**WHAT IS BEING ASKED:** In the data below, which lines contain "Uses"? List them by copying each one.

Segment Start: ENTRIES SHOWN

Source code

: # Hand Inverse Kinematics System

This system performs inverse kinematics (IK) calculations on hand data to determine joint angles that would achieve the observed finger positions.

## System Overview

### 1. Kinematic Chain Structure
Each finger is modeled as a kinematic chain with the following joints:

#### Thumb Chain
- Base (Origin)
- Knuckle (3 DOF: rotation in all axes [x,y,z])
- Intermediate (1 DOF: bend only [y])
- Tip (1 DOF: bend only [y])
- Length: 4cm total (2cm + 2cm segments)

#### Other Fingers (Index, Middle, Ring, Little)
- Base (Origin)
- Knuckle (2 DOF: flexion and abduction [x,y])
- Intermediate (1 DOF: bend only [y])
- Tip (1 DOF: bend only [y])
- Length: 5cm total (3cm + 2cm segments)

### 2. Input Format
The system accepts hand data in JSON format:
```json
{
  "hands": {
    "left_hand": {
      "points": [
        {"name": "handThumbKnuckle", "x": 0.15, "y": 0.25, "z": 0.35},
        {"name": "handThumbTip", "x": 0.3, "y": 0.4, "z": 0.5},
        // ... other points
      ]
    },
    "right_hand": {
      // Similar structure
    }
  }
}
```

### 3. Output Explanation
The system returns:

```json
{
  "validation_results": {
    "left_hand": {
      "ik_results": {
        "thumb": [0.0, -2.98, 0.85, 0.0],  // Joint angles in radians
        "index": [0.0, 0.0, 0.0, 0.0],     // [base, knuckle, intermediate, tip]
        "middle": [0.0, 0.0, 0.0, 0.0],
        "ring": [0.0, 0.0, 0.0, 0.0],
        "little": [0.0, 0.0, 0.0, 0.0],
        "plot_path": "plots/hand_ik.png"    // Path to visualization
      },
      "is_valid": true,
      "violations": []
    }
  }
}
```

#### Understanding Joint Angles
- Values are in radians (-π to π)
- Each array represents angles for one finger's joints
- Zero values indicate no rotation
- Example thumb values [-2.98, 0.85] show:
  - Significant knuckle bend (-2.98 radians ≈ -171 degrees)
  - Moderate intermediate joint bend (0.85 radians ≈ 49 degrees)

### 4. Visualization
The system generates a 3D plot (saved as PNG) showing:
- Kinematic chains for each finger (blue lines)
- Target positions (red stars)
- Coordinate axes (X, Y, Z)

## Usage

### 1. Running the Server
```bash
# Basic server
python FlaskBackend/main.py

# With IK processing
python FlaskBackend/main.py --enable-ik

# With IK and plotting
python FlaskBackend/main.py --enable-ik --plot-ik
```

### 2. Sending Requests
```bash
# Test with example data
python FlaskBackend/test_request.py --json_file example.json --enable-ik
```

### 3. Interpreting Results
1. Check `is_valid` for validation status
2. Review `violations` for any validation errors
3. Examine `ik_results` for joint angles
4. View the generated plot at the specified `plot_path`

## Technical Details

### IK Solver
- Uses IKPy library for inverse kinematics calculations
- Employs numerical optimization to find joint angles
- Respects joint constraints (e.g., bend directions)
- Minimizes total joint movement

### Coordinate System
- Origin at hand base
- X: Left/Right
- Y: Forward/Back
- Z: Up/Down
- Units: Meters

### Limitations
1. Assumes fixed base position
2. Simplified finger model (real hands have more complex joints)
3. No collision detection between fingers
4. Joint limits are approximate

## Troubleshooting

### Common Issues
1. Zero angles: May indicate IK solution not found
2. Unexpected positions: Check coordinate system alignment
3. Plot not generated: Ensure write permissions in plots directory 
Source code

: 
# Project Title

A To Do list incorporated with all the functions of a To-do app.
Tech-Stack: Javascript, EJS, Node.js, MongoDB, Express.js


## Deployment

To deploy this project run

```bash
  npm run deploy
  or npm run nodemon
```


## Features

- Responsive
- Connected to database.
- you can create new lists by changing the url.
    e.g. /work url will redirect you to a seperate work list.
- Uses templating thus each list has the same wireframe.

Segment End: ENTRIES SHOWN

**YOUR RESPONSE:**
- Uses IKPy library for inverse kinematics calculations
- Uses templating thus each list has the same wireframe.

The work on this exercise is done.